Rendered images with source text:
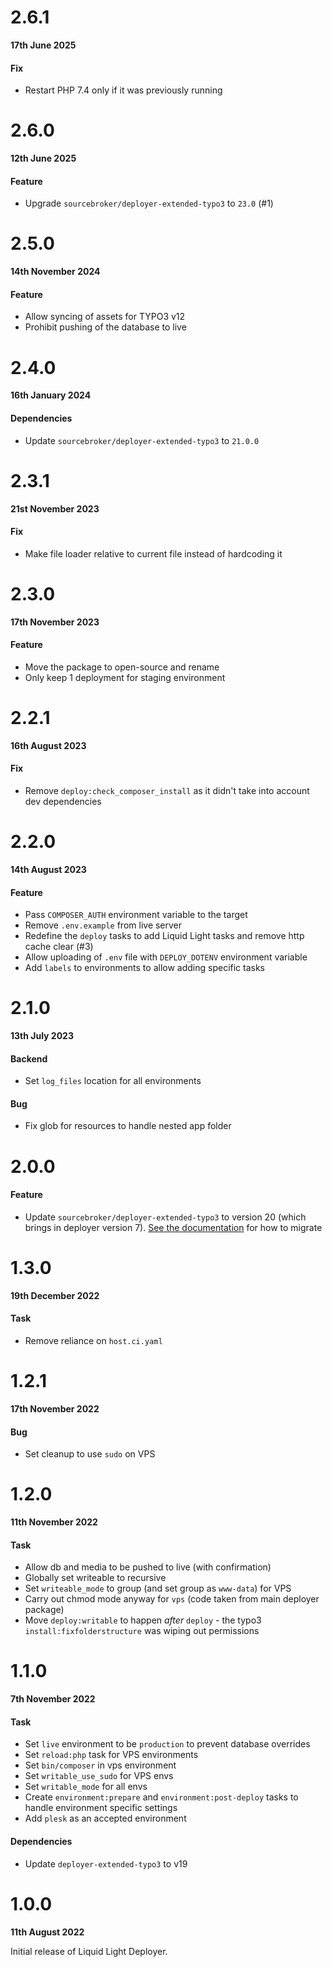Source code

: # 2.6.1

**17th June 2025**

#### Fix

- Restart PHP 7.4 only if it was previously running

# 2.6.0

**12th June 2025**

#### Feature

- Upgrade `sourcebroker/deployer-extended-typo3` to `23.0` (#1)


# 2.5.0

**14th November 2024**

#### Feature

- Allow syncing of assets for TYPO3 v12
- Prohibit pushing of the database to live

# 2.4.0

**16th January 2024**

#### Dependencies

- Update `sourcebroker/deployer-extended-typo3` to `21.0.0`

# 2.3.1

**21st November 2023**

#### Fix

- Make file loader relative to current file instead of hardcoding it


# 2.3.0

**17th November 2023**

#### Feature

- Move the package to open-source and rename
- Only keep 1 deployment for staging environment

# 2.2.1

**16th August 2023**

#### Fix

- Remove `deploy:check_composer_install` as it didn't take into account dev dependencies

# 2.2.0

**14th August 2023**

#### Feature

- Pass `COMPOSER_AUTH` environment variable to the target
- Remove `.env.example` from live server
- Redefine the `deploy` tasks to add Liquid Light tasks and remove http cache clear (#3)
- Allow uploading of `.env` file with `DEPLOY_DOTENV` environment variable
- Add `labels` to environments to allow adding specific tasks

# 2.1.0

**13th July 2023**

#### Backend

- Set `log_files` location for all environments

#### Bug

- Fix glob for resources to handle nested app folder

# 2.0.0

#### Feature

- Update `sourcebroker/deployer-extended-typo3` to version 20 (which brings in deployer version 7). [See the documentation](https://gitlab.lldev.co.uk/packages/typo3/deployer#upgrading-to-version-2) for how to migrate

# 1.3.0

**19th December 2022**

#### Task

- Remove reliance on `host.ci.yaml`

# 1.2.1

**17th November 2022**

#### Bug

- Set cleanup to use `sudo` on VPS

# 1.2.0

**11th November 2022**

#### Task

- Allow db and media to be pushed to live (with confirmation)
- Globally set writeable to recursive
- Set `writeable_mode` to group (and set group as `www-data`) for VPS
- Carry out chmod mode anyway for `vps` (code taken from main deployer package)
- Move `deploy:writable` to happen _after_ `deploy` - the typo3 `install:fixfolderstructure` was wiping out permissions


# 1.1.0

**7th November 2022**

#### Task

- Set `live` environment to be `production` to prevent database overrides
- Set `reload:php` task for VPS environments
- Set `bin/composer` in vps environment
- Set `writable_use_sudo` for VPS envs
- Set `writable_mode` for all envs
- Create `environment:prepare` and `environment:post-deploy` tasks to handle environment specific settings
- Add `plesk` as an accepted environment

#### Dependencies

- Update `deployer-extended-typo3` to v19


# 1.0.0

**11th August 2022**

Initial release of Liquid Light Deployer.
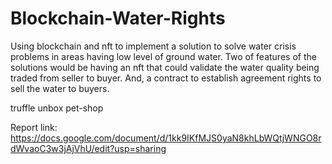 # Blockchain-Water-Rights

Using blockchain and nft to implement a solution to solve water crisis problems in areas having low level of ground water. Two of 
features of the solutions would be having an nft that could validate the water quality being traded from seller to buyer. And, a 
contract to establish agreement rights to sell the water to buyers.


truffle unbox pet-shop

Report link: https://docs.google.com/document/d/1kk9IKfMJS0yaN8khLbWQtjWNGO8rdWvaoC3w3jAjVhU/edit?usp=sharing
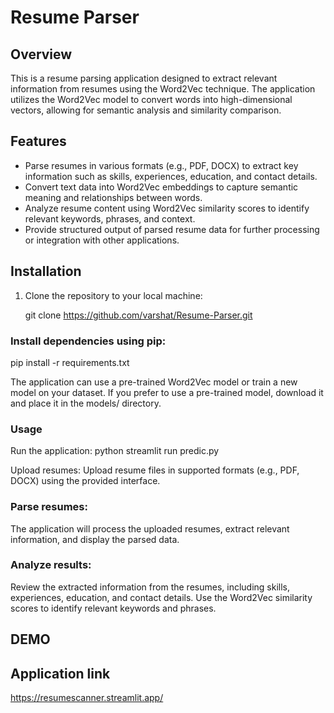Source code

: 
# Resume Parser

## Overview

This is a resume parsing application designed to extract relevant information from resumes using the Word2Vec technique. The application utilizes the Word2Vec model to convert words into high-dimensional vectors, allowing for semantic analysis and similarity comparison.

## Features

- Parse resumes in various formats (e.g., PDF, DOCX) to extract key information such as skills, experiences, education, and contact details.
- Convert text data into Word2Vec embeddings to capture semantic meaning and relationships between words.
- Analyze resume content using Word2Vec similarity scores to identify relevant keywords, phrases, and context.
- Provide structured output of parsed resume data for further processing or integration with other applications.

## Installation

1. Clone the repository to your local machine:

   git clone https://github.com/varshat/Resume-Parser.git


### Install dependencies using pip:

pip install -r requirements.txt

The application can use a pre-trained Word2Vec model or train a new model on your dataset. If you prefer to use a pre-trained model, download it and place it in the models/ directory.

### Usage
Run the application: python streamlit run predic.py

Upload resumes: Upload resume files in supported formats (e.g., PDF, DOCX) using the provided interface.

### Parse resumes:

The application will process the uploaded resumes, extract relevant information, and display the parsed data.

### Analyze results:

Review the extracted information from the resumes, including skills, experiences, education, and contact details. Use the Word2Vec similarity scores to identify relevant keywords and phrases.

## DEMO


## Application link
https://resumescanner.streamlit.app/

# EXERCISE GOAL
Start with the line above that contains "## Features" and end with the line that contains "Run the application: python". Write out those lines exactly, and only those.

# ANSWER SECTION
## Features

- Parse resumes in various formats (e.g., PDF, DOCX) to extract key information such as skills, experiences, education, and contact details.
- Convert text data into Word2Vec embeddings to capture semantic meaning and relationships between words.
- Analyze resume content using Word2Vec similarity scores to identify relevant keywords, phrases, and context.
- Provide structured output of parsed resume data for further processing or integration with other applications.

## Installation

1. Clone the repository to your local machine:

   git clone https://github.com/varshat/Resume-Parser.git


### Install dependencies using pip:

pip install -r requirements.txt

The application can use a pre-trained Word2Vec model or train a new model on your dataset. If you prefer to use a pre-trained model, download it and place it in the models/ directory.

### Usage
Run the application: python streamlit run predic.py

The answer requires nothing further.